__Work instruction__
From the listing below, pull out every line where the string "button" appears.

__Data extract__
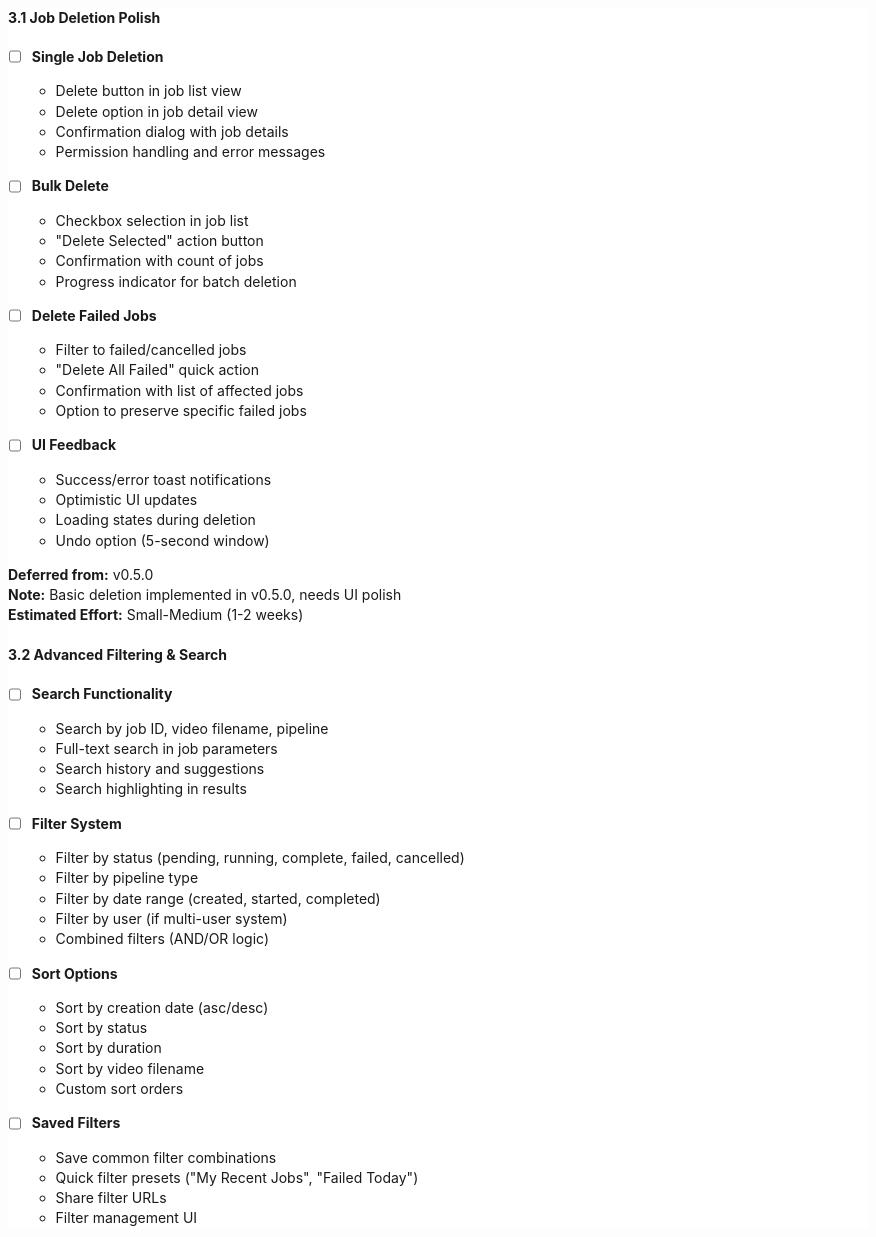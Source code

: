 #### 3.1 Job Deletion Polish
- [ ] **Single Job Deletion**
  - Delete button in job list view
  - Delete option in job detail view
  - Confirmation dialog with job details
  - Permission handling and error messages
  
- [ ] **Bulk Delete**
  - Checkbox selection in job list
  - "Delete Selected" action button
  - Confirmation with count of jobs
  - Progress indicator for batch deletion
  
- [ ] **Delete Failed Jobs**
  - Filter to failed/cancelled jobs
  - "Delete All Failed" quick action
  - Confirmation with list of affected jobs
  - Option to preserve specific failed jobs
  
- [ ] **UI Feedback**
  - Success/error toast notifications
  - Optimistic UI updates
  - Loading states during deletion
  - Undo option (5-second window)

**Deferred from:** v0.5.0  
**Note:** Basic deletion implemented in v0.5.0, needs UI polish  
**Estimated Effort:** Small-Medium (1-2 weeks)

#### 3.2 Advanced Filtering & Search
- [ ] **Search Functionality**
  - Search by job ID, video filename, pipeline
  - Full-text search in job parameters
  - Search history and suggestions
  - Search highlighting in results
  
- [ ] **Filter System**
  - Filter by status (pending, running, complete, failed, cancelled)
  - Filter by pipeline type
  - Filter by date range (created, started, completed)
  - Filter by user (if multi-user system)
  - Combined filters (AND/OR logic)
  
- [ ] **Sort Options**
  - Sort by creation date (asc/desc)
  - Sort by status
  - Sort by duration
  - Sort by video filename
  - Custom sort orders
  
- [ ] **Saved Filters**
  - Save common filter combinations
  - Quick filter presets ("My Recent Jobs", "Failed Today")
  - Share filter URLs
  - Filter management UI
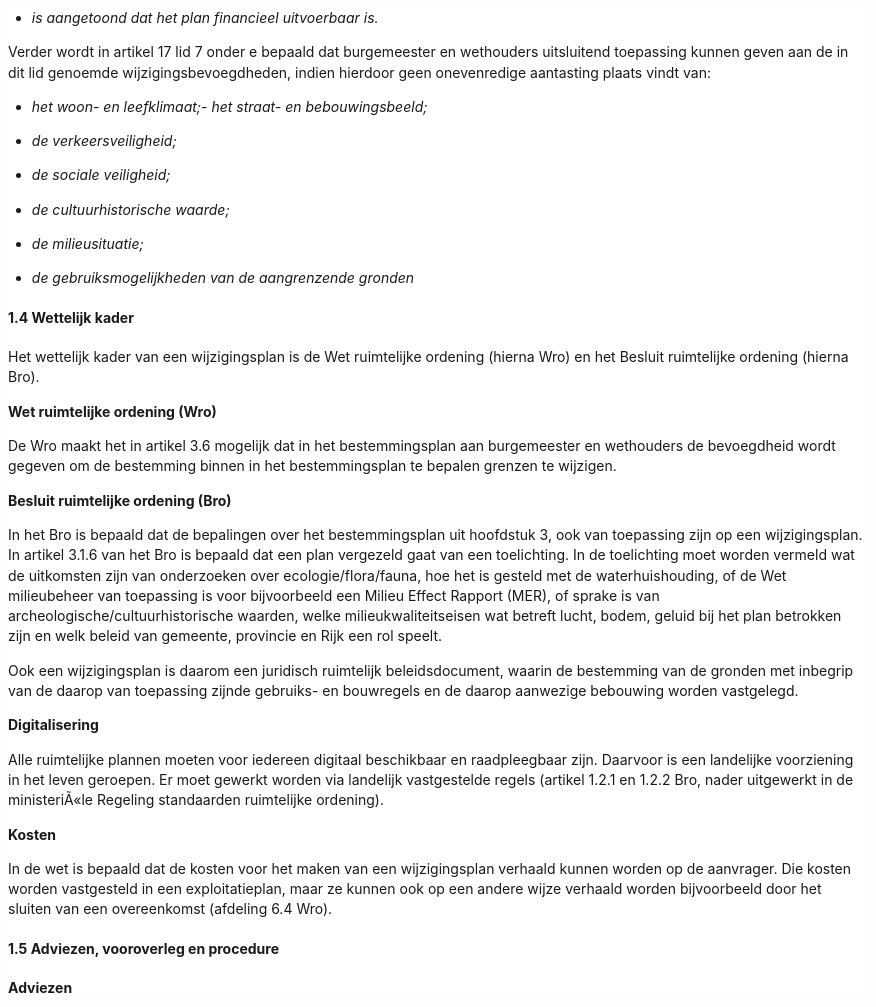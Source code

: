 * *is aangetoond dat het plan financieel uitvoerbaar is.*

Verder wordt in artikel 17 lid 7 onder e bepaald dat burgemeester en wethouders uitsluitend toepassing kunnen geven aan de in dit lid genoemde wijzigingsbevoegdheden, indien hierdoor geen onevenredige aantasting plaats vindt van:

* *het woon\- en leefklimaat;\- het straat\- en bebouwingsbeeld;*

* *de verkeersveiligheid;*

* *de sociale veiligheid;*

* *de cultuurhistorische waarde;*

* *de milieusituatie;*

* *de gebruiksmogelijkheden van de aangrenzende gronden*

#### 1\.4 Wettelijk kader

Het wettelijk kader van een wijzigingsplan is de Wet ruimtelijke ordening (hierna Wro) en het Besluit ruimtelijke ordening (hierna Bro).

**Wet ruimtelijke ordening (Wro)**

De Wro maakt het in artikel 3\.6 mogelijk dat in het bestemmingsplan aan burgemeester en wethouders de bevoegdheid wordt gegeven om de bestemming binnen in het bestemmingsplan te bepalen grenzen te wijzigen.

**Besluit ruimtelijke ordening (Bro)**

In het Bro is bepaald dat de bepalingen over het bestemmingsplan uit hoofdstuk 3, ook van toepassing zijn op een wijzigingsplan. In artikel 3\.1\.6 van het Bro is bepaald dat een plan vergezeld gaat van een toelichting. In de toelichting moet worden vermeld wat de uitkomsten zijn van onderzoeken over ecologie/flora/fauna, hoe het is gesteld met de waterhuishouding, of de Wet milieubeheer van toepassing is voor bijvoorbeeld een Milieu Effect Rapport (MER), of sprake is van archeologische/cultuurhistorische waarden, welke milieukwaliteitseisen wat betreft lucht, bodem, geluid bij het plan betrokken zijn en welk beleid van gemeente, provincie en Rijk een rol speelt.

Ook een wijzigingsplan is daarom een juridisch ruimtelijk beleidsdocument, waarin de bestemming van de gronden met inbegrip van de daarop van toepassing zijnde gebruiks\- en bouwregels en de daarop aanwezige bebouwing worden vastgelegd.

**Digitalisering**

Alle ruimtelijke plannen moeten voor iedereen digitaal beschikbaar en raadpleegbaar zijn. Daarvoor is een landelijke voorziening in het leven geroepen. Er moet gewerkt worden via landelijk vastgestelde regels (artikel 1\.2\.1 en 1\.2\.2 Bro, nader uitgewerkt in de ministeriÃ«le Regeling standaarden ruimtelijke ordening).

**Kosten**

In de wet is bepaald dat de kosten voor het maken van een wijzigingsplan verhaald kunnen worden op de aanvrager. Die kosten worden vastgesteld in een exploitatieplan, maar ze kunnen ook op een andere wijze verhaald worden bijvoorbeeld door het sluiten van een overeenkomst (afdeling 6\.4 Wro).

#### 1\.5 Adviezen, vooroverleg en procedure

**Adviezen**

--

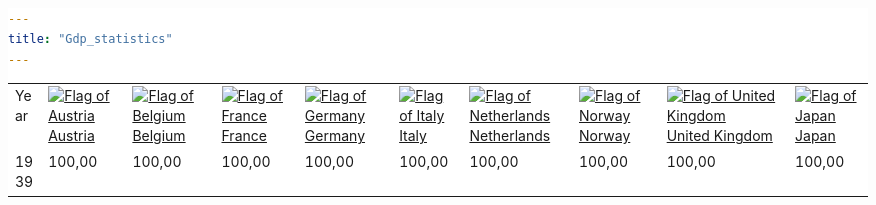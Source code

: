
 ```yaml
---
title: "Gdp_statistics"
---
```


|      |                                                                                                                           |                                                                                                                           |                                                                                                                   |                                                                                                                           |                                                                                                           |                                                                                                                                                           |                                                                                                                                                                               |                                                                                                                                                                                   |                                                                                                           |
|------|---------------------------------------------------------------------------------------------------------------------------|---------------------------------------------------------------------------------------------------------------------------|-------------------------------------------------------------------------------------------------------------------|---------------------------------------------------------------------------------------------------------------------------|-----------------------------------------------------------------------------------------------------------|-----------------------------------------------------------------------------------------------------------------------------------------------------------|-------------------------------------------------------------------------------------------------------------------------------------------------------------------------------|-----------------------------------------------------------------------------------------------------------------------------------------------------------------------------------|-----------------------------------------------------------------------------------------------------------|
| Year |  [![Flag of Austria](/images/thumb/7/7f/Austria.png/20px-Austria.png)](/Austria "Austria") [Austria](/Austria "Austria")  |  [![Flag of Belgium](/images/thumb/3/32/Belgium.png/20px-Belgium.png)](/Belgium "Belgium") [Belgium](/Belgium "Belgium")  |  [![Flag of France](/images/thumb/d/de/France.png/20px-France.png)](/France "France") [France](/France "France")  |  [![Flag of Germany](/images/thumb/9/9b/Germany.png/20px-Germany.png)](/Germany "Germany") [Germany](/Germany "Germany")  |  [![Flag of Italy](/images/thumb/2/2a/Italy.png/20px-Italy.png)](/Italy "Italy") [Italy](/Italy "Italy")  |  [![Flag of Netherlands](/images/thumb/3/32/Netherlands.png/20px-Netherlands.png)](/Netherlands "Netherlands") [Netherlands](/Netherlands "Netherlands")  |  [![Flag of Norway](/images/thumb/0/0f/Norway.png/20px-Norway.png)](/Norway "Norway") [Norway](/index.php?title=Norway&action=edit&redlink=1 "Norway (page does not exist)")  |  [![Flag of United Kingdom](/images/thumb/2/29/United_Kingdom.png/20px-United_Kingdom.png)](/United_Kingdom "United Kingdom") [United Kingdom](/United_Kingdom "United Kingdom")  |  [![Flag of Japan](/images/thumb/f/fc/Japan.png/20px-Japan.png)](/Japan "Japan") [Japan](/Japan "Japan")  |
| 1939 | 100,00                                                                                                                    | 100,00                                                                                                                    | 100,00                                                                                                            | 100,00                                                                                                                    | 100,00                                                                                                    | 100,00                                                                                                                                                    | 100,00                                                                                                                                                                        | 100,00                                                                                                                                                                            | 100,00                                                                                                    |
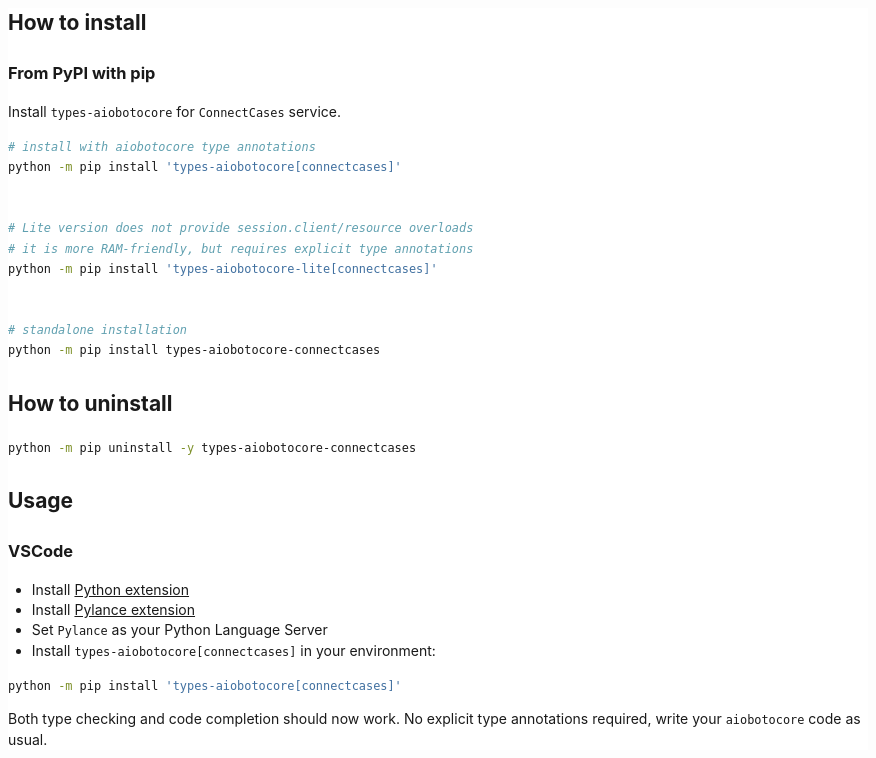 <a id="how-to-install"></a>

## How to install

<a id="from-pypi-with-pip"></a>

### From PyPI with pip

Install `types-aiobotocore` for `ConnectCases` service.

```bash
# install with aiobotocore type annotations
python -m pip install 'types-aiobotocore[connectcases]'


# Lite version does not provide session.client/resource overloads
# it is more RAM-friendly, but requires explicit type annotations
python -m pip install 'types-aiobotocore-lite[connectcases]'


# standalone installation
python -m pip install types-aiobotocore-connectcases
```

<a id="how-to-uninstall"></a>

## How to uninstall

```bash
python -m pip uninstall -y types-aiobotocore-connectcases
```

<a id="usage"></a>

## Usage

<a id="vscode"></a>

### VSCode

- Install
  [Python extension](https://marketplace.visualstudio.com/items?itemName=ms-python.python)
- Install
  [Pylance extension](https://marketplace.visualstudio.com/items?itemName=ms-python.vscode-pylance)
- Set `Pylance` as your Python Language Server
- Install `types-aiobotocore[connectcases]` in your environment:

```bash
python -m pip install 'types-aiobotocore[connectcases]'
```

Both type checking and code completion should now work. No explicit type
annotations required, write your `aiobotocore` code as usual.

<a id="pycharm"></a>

__Expected answer__
  - Delete button in job list view
  - "Delete Selected" action button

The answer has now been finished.